=== Task instructions ===
Find each line below that includes "treat", then copy it.

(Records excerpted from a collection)
+===+

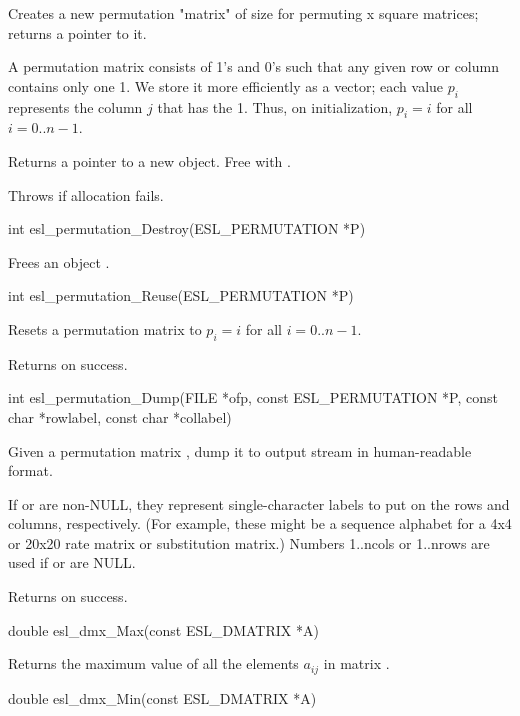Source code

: \begin{sreapi}
Creates a new permutation "matrix" of size  for
permuting  x  square matrices; returns a 
pointer to it.

A permutation matrix consists of 1's and 0's such that
any given row or column contains only one 1. We store it
more efficiently as a vector; each value $p_i$
represents the column $j$ that has the 1. Thus, on
initialization, $p_i = i$ for all $i = 0..n-1$.

Returns a pointer to a new  object. Free with 
.

Throws  if allocation fails.


\hypertarget{func:esl_permutation_Destroy()}
{\item[int esl\_permutation\_Destroy(ESL\_PERMUTATION *P)]}

Frees an  object .


\hypertarget{func:esl_permutation_Reuse()}
{\item[int esl\_permutation\_Reuse(ESL\_PERMUTATION *P)]}

Resets a permutation matrix  to
$p_i = i$ for all $i = 0..n-1$.

Returns  on success.           


\hypertarget{func:esl_permutation_Dump()}
{\item[int esl\_permutation\_Dump(FILE *ofp, const ESL\_PERMUTATION *P, const char *rowlabel, const char *collabel)]}

Given a permutation matrix , dump it to output stream 
in human-readable format.

If  or  are non-NULL, they represent
single-character labels to put on the rows and columns,
respectively. (For example, these might be a sequence
alphabet for a 4x4 or 20x20 rate matrix or substitution
matrix.)  Numbers 1..ncols or 1..nrows are used if
 or  are NULL.

Returns  on success.


\hypertarget{func:esl_dmx_Max()}
{\item[double esl\_dmx\_Max(const ESL\_DMATRIX *A)]}

Returns the maximum value of all the elements $a_{ij}$ in matrix .


\hypertarget{func:esl_dmx_Min()}
{\item[double esl\_dmx\_Min(const ESL\_DMATRIX *A)]}


\end{sreapi}

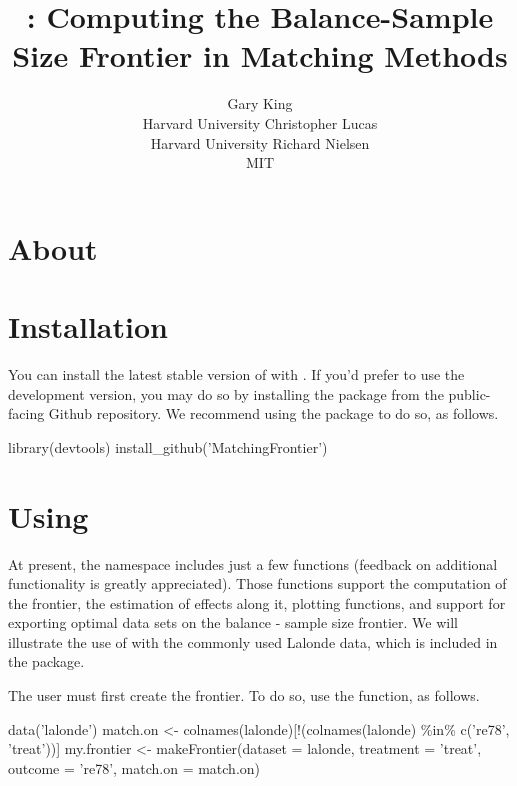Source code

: \documentclass[nojss]{jss}
\author{Gary King\\Harvard University \And 
        Christopher Lucas\\Harvard University \And 
        Richard Nielsen\\MIT}
\title{\pkg{MatchingFrontier}: Computing the Balance-Sample Size Frontier in Matching Methods}
\begin{document}

\section[Introduction]{About }

\section[Usage]{Installation}

You can install the latest stable version of 
with .  If you'd prefer to use the
development version, you may do so by installing the package from the
public-facing Github repository. We recommend using the 
package to do so, as follows.

\begin{Code}
  library(devtools)
  install_github('MatchingFrontier')
\end{Code} 

\section[Usage]{Using }

At present, the  namespace includes just a few
functions (feedback on additional functionality is greatly
appreciated).  Those functions support the computation of the
frontier, the estimation of effects along it, plotting functions, and
support for exporting optimal data sets on the balance - sample size
frontier. We will illustrate the use of  
with the commonly used Lalonde data, which is included in the package.

The user must first create the frontier. To do so, use the 
function, as follows. 

\begin{CodeChunk}
\begin{CodeInput}
  data('lalonde')
  match.on <- colnames(lalonde)[!(colnames(lalonde) \%in\% c('re78', 'treat'))]
  my.frontier <- makeFrontier(dataset = lalonde, 
                              treatment = 'treat', 
                              outcome = 're78', 
                              match.on = match.on)
\end{CodeInput}
\end{CodeChunk}
\end{document}
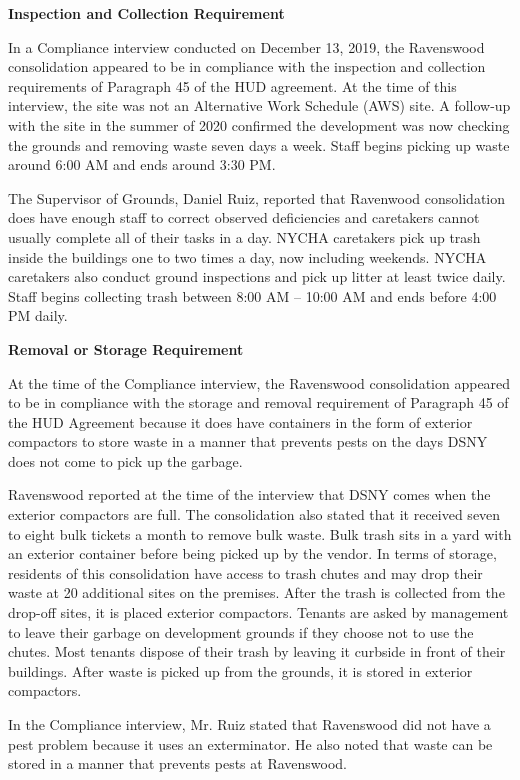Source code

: 
\textbf{Inspection and Collection Requirement}

In a Compliance interview conducted on December 13, 2019, the Ravenswood consolidation appeared to be in compliance with the inspection and collection requirements of Paragraph 45 of the HUD agreement. At the time of this interview, the site was not an Alternative Work Schedule (AWS) site. A follow-up with the site in the summer of 2020 confirmed the development was now checking the grounds and removing waste seven days a week. Staff begins picking up waste around 6:00 AM and ends around 3:30 PM.

The Supervisor of Grounds, Daniel Ruiz, reported that Ravenwood consolidation does have enough staff to correct observed deficiencies and caretakers cannot usually complete all of their tasks in a day. NYCHA caretakers pick up trash inside the buildings one to two times a day, now including weekends. NYCHA caretakers also conduct ground inspections and pick up litter at least twice daily. Staff begins collecting trash between 8:00 AM -- 10:00 AM and ends before 4:00 PM daily.

\textbf{Removal or Storage Requirement}

At the time of the Compliance interview, the Ravenswood consolidation appeared to be in compliance with the storage and removal requirement of Paragraph 45 of the HUD Agreement because it does have containers in the form of exterior compactors to store waste in a manner that prevents pests on the days DSNY does not come to pick up the garbage. 

Ravenswood reported at the time of the interview that DSNY comes when the exterior compactors are full. The consolidation also stated that it received seven to eight bulk tickets a month to remove bulk waste. Bulk trash sits in a yard with an exterior container before being picked up by the vendor. In terms of storage, residents of this consolidation have access to trash chutes and may drop their waste at 20 additional sites on the premises. After the trash is collected from the drop-off sites, it is placed exterior compactors. Tenants are asked by management to leave their garbage on development grounds if they choose not to use the chutes. Most tenants dispose of their trash by leaving it curbside in front of their buildings. After waste is picked up from the grounds, it is stored in exterior compactors. 

In the Compliance interview, Mr. Ruiz stated that Ravenswood did not have a pest problem because it uses an exterminator. He also noted that waste can be stored in a manner that prevents pests at Ravenswood.


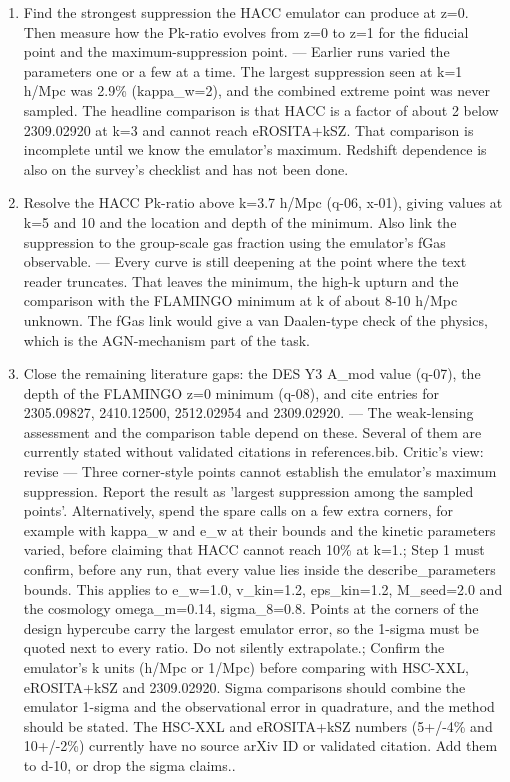 \documentclass[11pt,a4paper]{article}
\begin{document}
\begin{enumerate}
  \item Find the strongest suppression the HACC emulator can produce at z=0. Then measure how the Pk-ratio evolves from z=0 to z=1 for the fiducial point and the maximum-suppression point. --- Earlier runs varied the parameters one or a few at a time. The largest suppression seen at k=1 h/Mpc was 2.9\% (kappa\_w=2), and the combined extreme point was never sampled. The headline comparison is that HACC is a factor of about 2 below 2309.02920 at k=3 and cannot reach eROSITA+kSZ. That comparison is incomplete until we know the emulator's maximum. Redshift dependence is also on the survey's checklist and has not been done.
  \item Resolve the HACC Pk-ratio above k=3.7 h/Mpc (q-06, x-01), giving values at k=5 and 10 and the location and depth of the minimum. Also link the suppression to the group-scale gas fraction using the emulator's fGas observable. --- Every curve is still deepening at the point where the text reader truncates. That leaves the minimum, the high-k upturn and the comparison with the FLAMINGO minimum at k of about 8-10 h/Mpc unknown. The fGas link would give a van Daalen-type check of the physics, which is the AGN-mechanism part of the task.
  \item Close the remaining literature gaps: the DES Y3 A\_mod value (q-07), the depth of the FLAMINGO z=0 minimum (q-08), and cite entries for 2305.09827, 2410.12500, 2512.02954 and 2309.02920. --- The weak-lensing assessment and the comparison table depend on these. Several of them are currently stated without validated citations in references.bib.
Critic's view: revise --- Three corner-style points cannot establish the emulator's maximum suppression. Report the result as 'largest suppression among the sampled points'. Alternatively, spend the spare calls on a few extra corners, for example with kappa\_w and e\_w at their bounds and the kinetic parameters varied, before claiming that HACC cannot reach 10\% at k=1.; Step 1 must confirm, before any run, that every value lies inside the describe\_parameters bounds. This applies to e\_w=1.0, v\_kin=1.2, eps\_kin=1.2, M\_seed=2.0 and the cosmology omega\_m=0.14, sigma\_8=0.8. Points at the corners of the design hypercube carry the largest emulator error, so the 1-sigma must be quoted next to every ratio. Do not silently extrapolate.; Confirm the emulator's k units (h/Mpc or 1/Mpc) before comparing with HSC-XXL, eROSITA+kSZ and 2309.02920. Sigma comparisons should combine the emulator 1-sigma and the observational error in quadrature, and the method should be stated. The HSC-XXL and eROSITA+kSZ numbers (5+/-4\% and 10+/-2\%) currently have no source arXiv ID or validated citation. Add them to d-10, or drop the sigma claims..

\end{enumerate}
\end{document}
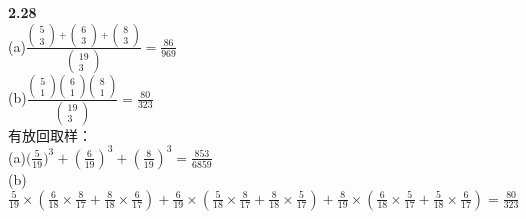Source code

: \documentclass{book}%
\begin{document}
	{\bfseries 2.28}\\
	(a)$\frac{\begin{pmatrix}
			5\\3
		\end{pmatrix}+\begin{pmatrix}
			6\\3
		\end{pmatrix}+\begin{pmatrix}
			8\\3
	\end{pmatrix}}{\begin{pmatrix}
			19\\3
	\end{pmatrix}}=\frac{86}{969}$\\
	(b)$\frac{\begin{pmatrix}
			5\\1
		\end{pmatrix}\begin{pmatrix}
			6\\1
		\end{pmatrix}\begin{pmatrix}
			8\\1
	\end{pmatrix}}{\begin{pmatrix}
			19\\3
	\end{pmatrix}}=\frac{80}{323}$\\
	有放回取样：\\
	(a)${(\frac{5}{19}})^{3}+({\frac{6}{19}})^{3}+({\frac{8}{19}})^{3}=\frac{853}{6859}$\\
	(b)$\frac{5}{19}\times (\frac{6}{18}\times \frac{8}{17}+\frac{8}{18}\times \frac{6}{17})+\frac{6}{19}\times (\frac{5}{18}\times \frac{8}{17}+\frac{8}{18}\times \frac{5}{17})+\frac{8}{19}\times (\frac{6}{18}\times \frac{5}{17}+\frac{5}{18}\times \frac{6}{17})=\frac{80}{323}$
	\\
	~\\
	
\end{document}
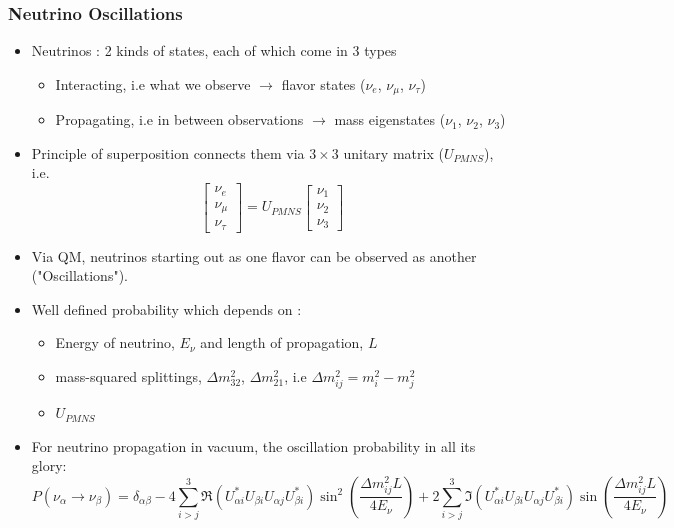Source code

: \documentclass[9pt, aspectratio=169]{beamer}
\begin{document}
\begin{frame}
  \frametitle{Neutrino Oscillations}
  \begin{itemize}
    \item Neutrinos : 2 kinds of states, each of which come in 3 types 
    \begin{itemize}
      \item Interacting, i.e what we observe $\rightarrow$ flavor states ($\nu_{e}$, $\nu_{\mu}$, $\nu_{\tau}$)
      \item Propagating, i.e in between observations $\rightarrow$ mass eigenstates ($\nu_{1}$, $\nu_{2}$, $\nu_{3}$)
    \end{itemize}
  \item Principle of superposition connects them via $3\times 3$ unitary matrix ($U_{PMNS}$), i.e. 
    \begin{equation*}
      \begin{bmatrix} \nu_e \\ \nu_\mu \\ \nu_\tau \end{bmatrix}
        = U_{PMNS} \begin{bmatrix} \nu_1 \\ \nu_2 \\ \nu_3 \end{bmatrix}
    \end{equation*}
  \item Via QM, neutrinos starting out as one flavor can be observed as another ("Oscillations").
  \item Well defined probability which depends on :
    \begin{itemize}
      \item Energy of neutrino, $E_{\nu}$ and length of propagation, $L$
      \item mass-squared splittings, $\Delta m^2_{32}$, $\Delta m^2_{21}$, i.e  $\Delta m^2_{ij} = m_i^2 - m_j^2$
      \item $U_{PMNS}$
    \end{itemize}
      \bigskip
  \item For neutrino propagation in vacuum, the oscillation probability in all its glory:
  \begin{equation*}
    P(\nu_{\alpha} \rightarrow \nu_{\beta}) =  \delta_{\alpha\beta} - 4\sum_{i>j}^{3}\Re(U_{\alpha i}^{*}U_{\beta i}U_{\alpha j}U_{\beta i}^{*})\sin^{2}(\frac{\Delta m^{2}_{ij}L}{4E_\nu}) + 2\sum_{i>j}^{3}\Im(U_{\alpha i}^{*}U_{\beta i}U_{\alpha j}U_{\beta i}^{*})\sin(\frac{\Delta m^{2}_{ij}L}{4E_\nu})
  \end{equation*}


\end{itemize}
\end{frame}
\end{document}
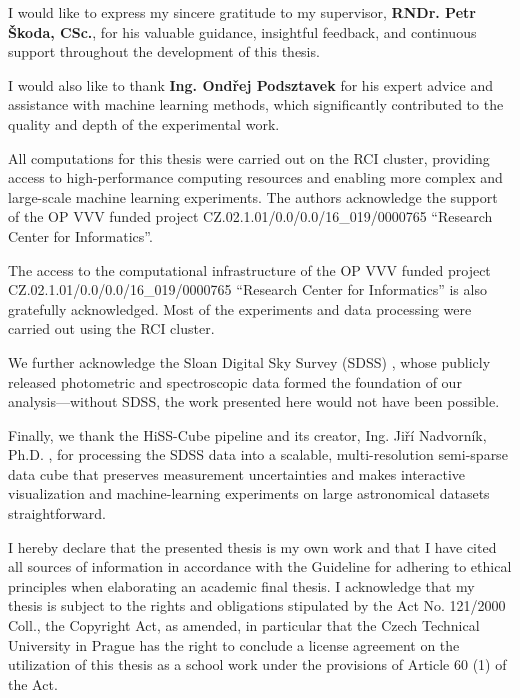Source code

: \documentclass[english,bachelor,oneside]{ctufit-thesis}
\begin{document}
\frontmatter\frontmatterinit

\thispagestyle{empty}\maketitle\thispagestyle{empty}\cleardoublepage



\imprintpage
\stopTOCentries

\begin{acknowledgmentpage}
    I would like to express my sincere gratitude to my supervisor, \textbf{RNDr. Petr Škoda, CSc.}, for his valuable guidance, insightful feedback, and continuous support throughout the development of this thesis.

    I would also like to thank \textbf{Ing. Ondřej Podsztavek} for his expert advice and assistance with machine learning methods, which significantly contributed to the quality and depth of the experimental work.

    All computations for this thesis were carried out on the RCI cluster, providing access to high-performance computing resources and enabling more complex and large-scale machine learning experiments.
    The authors acknowledge the support of the OP VVV funded project 
    CZ.02.1.01/0.0/0.0/16\_019/0000765 ``Research Center for Informatics''.

    The access to the computational infrastructure of the OP VVV funded project 
    CZ.02.1.01/0.0/0.0/16\_019/0000765 ``Research Center for Informatics'' is also gratefully acknowledged. Most of the experiments and data processing were carried out using the RCI cluster.

    We further acknowledge the Sloan Digital Sky Survey (SDSS) \cite{SDSSData19:online}, whose publicly released photometric and spectroscopic data formed the foundation of our analysis—without SDSS, the work presented here would not have been possible.

    Finally, we thank the HiSS-Cube pipeline and its creator, Ing. Jiří Nadvorník, Ph.D. \cite{nadvornik2021hiss}, for processing the SDSS data into a scalable, multi-resolution semi-sparse data cube that preserves measurement uncertainties and makes interactive visualization and machine-learning experiments on large astronomical datasets straightforward.
    
\end{acknowledgmentpage}

\begin{declarationpage}
I hereby declare that the presented thesis is my own work and that I have cited all
sources of information in accordance with the Guideline for adhering to ethical
principles when elaborating an academic final thesis.
I acknowledge that my thesis is subject to the rights and obligations stipulated by the
Act No. 121/2000 Coll., the Copyright Act, as amended, in particular that the Czech
Technical University in Prague has the right to conclude a license agreement on the
utilization of this thesis as a school work under the provisions of Article 60 (1) of the
Act.
\end{declarationpage}
\end{document}
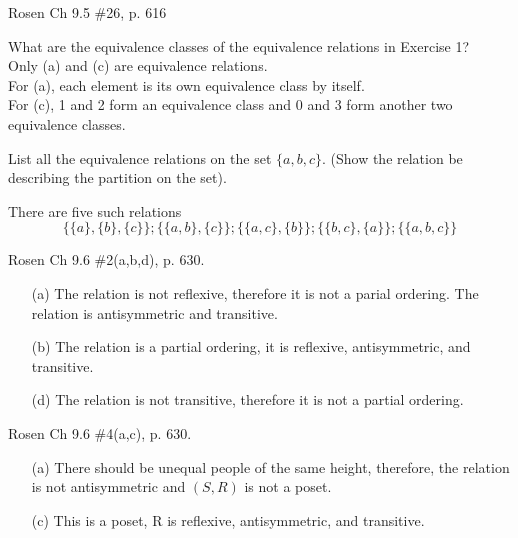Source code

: \begin{questions}
 Rosen Ch 9.5 \#26, p. 616
    \ifprintanswers
        \vspace{-10pt}
    \fi
    \begin{solution}
    What are the equivalence classes of the equivalence relations in
    Exercise 1? \\
    Only (a) and (c) are equivalence relations. \\
    For (a), each element is its own equivalence class by itself.\\
    For (c), 1 and 2 form an equivalence class and 0 and 3 form
    another two equivalence classes.
    \end{solution}


 List all the equivalence relations on the set $\{a, b, c\}$.  (Show the relation be describing the partition on the set).
    \ifprintanswers
        \vspace{-10pt}
    \fi
    \begin{solution}
    There are five such relations
    \[ \{ \{a\}, \{b\}, \{c\} \}; \{ \{a, b\}, \{c\} \}; \{ \{a, c\}, \{b\} \}; 
        \{ \{b, c\}, \{a\} \};  \{ \{a, b, c\} \} \]
    \end{solution}


 Rosen Ch 9.6 \#2(a,b,d), p. 630.
    \ifprintanswers
        \vspace{-10pt}
    \fi
    \begin{solution}
    \begin{itemize}[itemsep=0pt,parsep=0pt,topsep=0pt,partopsep=0pt]
        \item[(a)] The relation is not reflexive, therefore it is not a parial ordering.  The relation is antisymmetric and transitive.
        \item[(b)] The relation is a partial ordering, it is reflexive, antisymmetric, and transitive.
        \item[(d)] The relation is not transitive, therefore it is not a partial ordering.
    \end{itemize}
    \end{solution}


 Rosen Ch 9.6 \#4(a,c), p. 630.
    \ifprintanswers
        \vspace{-10pt}
    \fi
    \begin{solution}
    \begin{itemize}[itemsep=0pt,parsep=0pt,topsep=0pt,partopsep=0pt]
        \item[(a)] There should be unequal people of the same height, therefore, the relation is not antisymmetric and $(S, R)$ is not a poset.
        \item[(c)] This is a poset, R is reflexive, antisymmetric, and transitive.
    \end{itemize}
    \end{solution}



\end{questions}
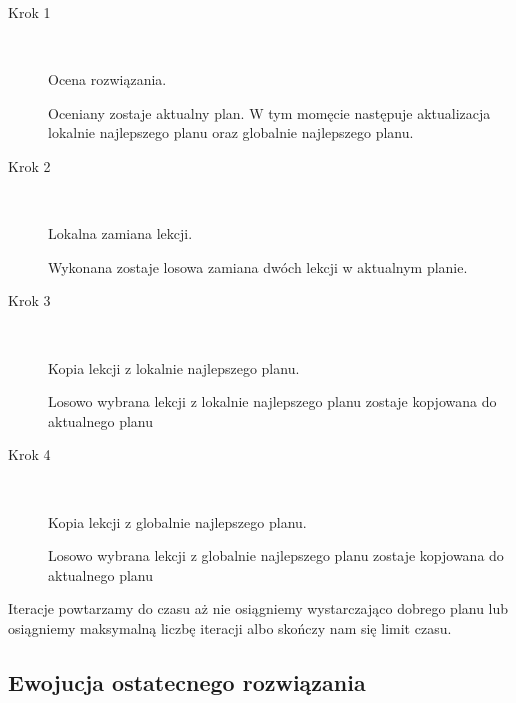 \begin{description}
  \item[Krok 1] \hfill \\
     \par Ocena rozwiązania. \hfill \\
   \par Oceniany zostaje aktualny plan. W tym momęcie następuje aktualizacja lokalnie najlepszego planu oraz globalnie najlepszego planu.
  \item[Krok 2] \hfill \\
     \par Lokalna zamiana lekcji. \hfill \\
    \par Wykonana zostaje losowa zamiana dwóch lekcji w aktualnym planie.

  \item[Krok 3] \hfill \\
      \par Kopia lekcji z lokalnie najlepszego planu. \hfill \\
        \par Losowo wybrana lekcji z lokalnie najlepszego planu zostaje kopjowana do aktualnego planu 
  \item[Krok 4] \hfill \\
      \par Kopia lekcji z globalnie najlepszego planu. \hfill \\
        \par Losowo wybrana lekcji z globalnie najlepszego planu zostaje kopjowana do aktualnego planu 
\end{description}
\par Iteracje powtarzamy do czasu aż nie osiągniemy wystarczająco dobrego planu lub osiągniemy maksymalną liczbę iteracji albo skończy nam się limit czasu.
\subsection{Ewojucja ostatecnego rozwiązania}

+===+

=== Solution to the exercise ===
  match.on <- colnames(lalonde)[!(colnames(lalonde) \%in\% c('re78', 'treat'))]
                              treatment = 'treat', 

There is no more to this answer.